> [Work instructions]:
Would you give the number of lines in the entries that contain the word "components"? Nothing else is needed.

> [Input material]:

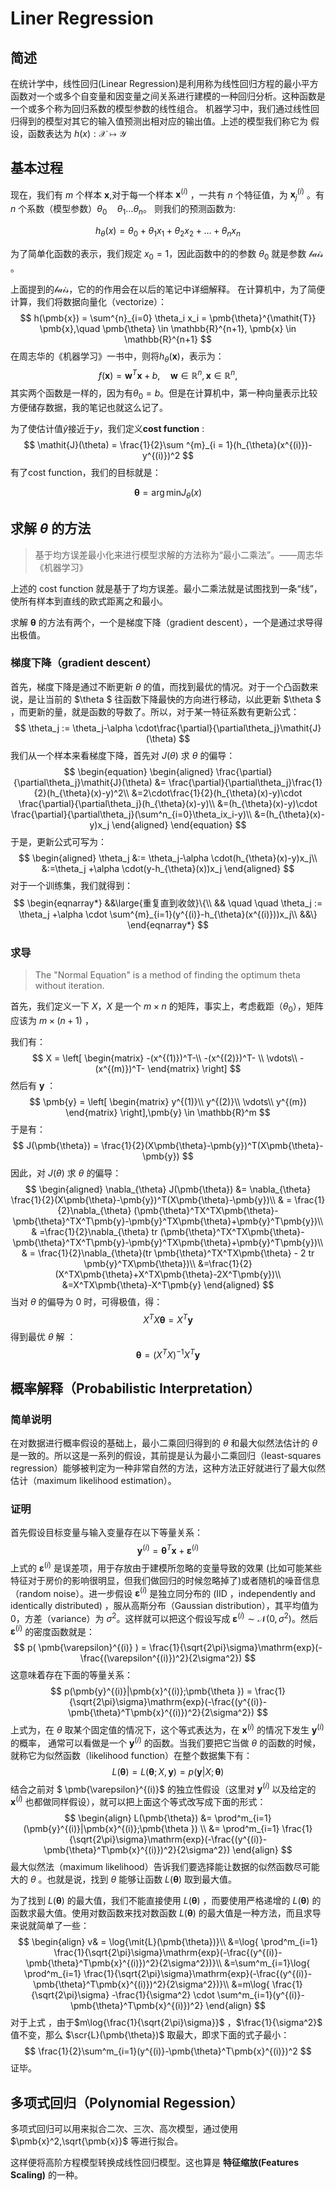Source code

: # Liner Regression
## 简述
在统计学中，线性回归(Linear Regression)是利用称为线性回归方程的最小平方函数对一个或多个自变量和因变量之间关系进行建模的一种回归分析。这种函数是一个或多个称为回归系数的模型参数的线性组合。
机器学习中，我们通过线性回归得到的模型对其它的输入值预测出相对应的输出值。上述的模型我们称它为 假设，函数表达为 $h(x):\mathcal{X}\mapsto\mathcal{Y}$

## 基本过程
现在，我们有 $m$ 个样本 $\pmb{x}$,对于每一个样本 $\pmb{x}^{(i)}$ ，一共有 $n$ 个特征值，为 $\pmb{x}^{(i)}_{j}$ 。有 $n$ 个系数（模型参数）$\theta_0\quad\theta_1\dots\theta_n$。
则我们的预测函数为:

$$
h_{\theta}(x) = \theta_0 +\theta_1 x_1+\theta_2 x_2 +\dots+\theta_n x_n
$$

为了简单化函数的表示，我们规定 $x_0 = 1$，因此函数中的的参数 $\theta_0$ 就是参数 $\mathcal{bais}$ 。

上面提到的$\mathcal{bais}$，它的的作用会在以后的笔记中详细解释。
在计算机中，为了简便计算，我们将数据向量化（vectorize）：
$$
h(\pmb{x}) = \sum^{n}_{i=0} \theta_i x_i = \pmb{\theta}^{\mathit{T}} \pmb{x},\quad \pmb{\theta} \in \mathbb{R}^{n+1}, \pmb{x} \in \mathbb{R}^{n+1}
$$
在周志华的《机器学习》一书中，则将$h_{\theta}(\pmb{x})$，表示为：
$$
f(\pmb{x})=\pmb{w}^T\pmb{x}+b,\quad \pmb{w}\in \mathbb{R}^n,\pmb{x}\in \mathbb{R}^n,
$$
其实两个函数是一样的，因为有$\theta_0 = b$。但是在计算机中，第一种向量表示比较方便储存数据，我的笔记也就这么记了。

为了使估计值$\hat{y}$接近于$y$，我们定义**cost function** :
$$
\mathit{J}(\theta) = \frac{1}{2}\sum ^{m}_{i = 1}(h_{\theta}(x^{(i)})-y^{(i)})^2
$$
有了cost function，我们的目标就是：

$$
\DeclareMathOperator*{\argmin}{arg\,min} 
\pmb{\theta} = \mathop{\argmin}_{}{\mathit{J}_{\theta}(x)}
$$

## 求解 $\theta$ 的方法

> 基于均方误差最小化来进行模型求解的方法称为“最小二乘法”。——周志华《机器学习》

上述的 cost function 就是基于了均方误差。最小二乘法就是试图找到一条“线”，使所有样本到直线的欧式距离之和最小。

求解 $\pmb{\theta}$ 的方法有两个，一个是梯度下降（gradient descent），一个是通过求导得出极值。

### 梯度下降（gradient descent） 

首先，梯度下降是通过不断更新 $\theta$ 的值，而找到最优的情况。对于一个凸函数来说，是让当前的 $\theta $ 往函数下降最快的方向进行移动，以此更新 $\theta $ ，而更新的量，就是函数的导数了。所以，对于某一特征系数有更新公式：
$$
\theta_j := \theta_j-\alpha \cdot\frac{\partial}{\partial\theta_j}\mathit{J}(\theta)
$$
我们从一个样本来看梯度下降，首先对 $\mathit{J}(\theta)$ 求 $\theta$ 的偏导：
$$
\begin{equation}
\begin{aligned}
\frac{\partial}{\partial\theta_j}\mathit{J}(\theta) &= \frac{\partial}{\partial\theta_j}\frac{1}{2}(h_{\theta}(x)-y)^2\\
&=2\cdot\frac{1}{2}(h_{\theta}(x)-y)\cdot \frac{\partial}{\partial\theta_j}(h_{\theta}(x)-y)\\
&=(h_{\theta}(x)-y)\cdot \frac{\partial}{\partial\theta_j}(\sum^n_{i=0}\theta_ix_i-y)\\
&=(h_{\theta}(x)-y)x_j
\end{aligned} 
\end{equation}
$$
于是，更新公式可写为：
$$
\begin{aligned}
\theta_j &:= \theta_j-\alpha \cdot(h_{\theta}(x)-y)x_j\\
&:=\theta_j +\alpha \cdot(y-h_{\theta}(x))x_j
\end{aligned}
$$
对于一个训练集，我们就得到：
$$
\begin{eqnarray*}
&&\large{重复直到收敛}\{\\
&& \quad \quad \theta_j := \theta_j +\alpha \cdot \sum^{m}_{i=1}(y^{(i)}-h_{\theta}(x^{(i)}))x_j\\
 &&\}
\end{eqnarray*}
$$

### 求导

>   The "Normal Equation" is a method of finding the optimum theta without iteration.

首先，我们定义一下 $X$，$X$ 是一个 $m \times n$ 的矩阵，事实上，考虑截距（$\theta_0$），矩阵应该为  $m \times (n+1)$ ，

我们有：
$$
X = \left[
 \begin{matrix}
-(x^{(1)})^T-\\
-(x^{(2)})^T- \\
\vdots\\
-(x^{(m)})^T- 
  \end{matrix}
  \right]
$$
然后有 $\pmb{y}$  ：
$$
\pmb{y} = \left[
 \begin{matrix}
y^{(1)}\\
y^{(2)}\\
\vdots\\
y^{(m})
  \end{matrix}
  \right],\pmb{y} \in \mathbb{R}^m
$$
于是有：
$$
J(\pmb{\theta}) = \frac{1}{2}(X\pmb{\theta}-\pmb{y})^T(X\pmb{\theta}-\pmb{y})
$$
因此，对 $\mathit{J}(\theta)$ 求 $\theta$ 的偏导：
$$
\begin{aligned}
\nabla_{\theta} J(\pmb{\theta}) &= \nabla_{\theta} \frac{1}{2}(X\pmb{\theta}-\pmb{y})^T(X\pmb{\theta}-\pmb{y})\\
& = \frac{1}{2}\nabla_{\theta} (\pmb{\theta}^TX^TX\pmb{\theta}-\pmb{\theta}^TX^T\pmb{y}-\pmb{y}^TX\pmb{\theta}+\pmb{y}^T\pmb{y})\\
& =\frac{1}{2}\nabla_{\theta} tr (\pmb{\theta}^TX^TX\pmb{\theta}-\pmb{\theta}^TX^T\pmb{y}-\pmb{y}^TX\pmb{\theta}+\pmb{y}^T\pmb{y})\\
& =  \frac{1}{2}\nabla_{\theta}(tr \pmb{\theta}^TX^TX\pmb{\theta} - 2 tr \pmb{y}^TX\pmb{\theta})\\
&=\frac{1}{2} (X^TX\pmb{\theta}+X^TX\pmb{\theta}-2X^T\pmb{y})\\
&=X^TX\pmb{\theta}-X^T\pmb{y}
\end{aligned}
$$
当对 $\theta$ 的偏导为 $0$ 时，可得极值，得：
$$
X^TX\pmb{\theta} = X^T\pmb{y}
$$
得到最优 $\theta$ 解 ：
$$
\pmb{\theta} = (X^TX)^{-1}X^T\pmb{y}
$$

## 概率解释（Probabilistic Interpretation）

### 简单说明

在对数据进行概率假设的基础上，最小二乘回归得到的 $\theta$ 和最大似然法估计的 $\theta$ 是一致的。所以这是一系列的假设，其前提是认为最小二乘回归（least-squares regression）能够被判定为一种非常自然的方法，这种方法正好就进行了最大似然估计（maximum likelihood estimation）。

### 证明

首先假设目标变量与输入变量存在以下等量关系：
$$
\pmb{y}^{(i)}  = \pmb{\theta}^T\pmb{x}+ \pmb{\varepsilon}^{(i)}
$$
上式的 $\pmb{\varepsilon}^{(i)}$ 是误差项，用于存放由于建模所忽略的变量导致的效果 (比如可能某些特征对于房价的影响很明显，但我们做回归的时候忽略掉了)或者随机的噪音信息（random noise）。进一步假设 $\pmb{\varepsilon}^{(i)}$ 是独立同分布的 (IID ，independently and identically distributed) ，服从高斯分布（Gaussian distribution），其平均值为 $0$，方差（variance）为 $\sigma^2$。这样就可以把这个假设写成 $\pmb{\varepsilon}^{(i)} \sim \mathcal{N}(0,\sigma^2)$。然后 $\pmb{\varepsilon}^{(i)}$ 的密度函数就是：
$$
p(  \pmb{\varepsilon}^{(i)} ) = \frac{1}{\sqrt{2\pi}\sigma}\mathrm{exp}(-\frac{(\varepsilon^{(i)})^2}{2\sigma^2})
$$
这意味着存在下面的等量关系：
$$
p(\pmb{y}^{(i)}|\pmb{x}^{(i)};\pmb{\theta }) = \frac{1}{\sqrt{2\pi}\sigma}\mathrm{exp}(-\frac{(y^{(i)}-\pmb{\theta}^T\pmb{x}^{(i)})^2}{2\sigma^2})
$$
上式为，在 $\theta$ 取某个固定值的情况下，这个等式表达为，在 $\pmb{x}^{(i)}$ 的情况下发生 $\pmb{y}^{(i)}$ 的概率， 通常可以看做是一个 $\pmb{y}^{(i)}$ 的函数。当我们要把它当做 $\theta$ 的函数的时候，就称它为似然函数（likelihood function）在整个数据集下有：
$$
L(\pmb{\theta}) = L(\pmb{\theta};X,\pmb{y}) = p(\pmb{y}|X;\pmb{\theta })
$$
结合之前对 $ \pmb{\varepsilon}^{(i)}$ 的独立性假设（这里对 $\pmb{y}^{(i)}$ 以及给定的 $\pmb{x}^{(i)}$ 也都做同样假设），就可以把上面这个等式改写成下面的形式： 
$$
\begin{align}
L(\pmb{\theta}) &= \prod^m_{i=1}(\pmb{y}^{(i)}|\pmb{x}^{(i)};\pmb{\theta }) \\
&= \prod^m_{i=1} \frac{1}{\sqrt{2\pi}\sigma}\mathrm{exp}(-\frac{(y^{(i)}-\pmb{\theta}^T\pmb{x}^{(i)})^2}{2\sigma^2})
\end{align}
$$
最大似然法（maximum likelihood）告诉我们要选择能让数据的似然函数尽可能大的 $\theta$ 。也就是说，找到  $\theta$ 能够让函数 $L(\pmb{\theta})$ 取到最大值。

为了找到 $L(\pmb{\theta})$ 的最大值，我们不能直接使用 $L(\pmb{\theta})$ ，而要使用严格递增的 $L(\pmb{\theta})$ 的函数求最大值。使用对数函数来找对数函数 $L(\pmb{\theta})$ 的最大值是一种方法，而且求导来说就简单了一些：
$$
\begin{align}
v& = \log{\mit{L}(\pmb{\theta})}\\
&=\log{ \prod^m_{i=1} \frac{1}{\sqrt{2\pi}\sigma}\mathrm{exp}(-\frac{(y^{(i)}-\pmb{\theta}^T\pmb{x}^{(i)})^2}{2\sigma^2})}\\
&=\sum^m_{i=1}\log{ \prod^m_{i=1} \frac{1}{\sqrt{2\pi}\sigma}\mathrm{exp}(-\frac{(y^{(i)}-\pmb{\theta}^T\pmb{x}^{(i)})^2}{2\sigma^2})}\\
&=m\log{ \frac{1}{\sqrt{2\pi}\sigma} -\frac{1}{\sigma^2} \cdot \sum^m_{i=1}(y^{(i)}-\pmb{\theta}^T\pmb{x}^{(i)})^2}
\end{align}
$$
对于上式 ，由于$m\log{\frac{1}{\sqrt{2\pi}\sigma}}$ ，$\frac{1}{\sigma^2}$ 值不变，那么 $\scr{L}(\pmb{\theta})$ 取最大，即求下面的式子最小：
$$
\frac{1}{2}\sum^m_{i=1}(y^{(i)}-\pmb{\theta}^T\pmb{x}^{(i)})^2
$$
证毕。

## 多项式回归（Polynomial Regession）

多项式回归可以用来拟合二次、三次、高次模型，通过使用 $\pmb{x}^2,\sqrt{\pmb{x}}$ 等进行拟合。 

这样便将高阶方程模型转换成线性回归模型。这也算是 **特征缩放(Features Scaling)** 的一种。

==

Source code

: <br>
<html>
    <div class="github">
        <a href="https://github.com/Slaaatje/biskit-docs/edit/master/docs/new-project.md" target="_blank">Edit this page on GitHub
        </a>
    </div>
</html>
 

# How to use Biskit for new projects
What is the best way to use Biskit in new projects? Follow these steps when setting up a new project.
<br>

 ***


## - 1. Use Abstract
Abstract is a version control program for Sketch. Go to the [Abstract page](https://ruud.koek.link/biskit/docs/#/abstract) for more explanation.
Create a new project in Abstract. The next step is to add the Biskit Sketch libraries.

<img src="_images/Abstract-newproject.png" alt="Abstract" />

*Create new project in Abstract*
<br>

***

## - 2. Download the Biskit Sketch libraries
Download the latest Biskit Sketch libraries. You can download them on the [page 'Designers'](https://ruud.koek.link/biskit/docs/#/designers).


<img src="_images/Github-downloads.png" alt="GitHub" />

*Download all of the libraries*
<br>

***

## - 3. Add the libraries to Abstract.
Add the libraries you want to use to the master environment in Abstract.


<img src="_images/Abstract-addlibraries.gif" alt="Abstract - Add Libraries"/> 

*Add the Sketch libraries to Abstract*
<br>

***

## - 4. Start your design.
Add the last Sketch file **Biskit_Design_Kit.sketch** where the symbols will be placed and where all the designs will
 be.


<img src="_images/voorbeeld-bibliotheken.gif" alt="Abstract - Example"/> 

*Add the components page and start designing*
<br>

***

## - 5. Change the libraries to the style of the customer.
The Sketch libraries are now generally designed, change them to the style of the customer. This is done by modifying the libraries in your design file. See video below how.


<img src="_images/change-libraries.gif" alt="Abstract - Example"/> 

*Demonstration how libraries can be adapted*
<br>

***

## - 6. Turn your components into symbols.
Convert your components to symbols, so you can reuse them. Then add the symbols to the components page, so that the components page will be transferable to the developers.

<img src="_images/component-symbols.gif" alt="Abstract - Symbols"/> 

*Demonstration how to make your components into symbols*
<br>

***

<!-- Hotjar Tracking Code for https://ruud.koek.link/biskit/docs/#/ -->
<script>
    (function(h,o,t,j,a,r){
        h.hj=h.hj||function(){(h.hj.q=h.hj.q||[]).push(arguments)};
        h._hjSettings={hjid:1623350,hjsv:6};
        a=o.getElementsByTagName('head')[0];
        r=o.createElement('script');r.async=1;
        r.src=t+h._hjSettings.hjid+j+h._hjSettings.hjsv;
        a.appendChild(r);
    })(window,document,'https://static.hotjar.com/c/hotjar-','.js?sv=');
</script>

> [Output below]:
4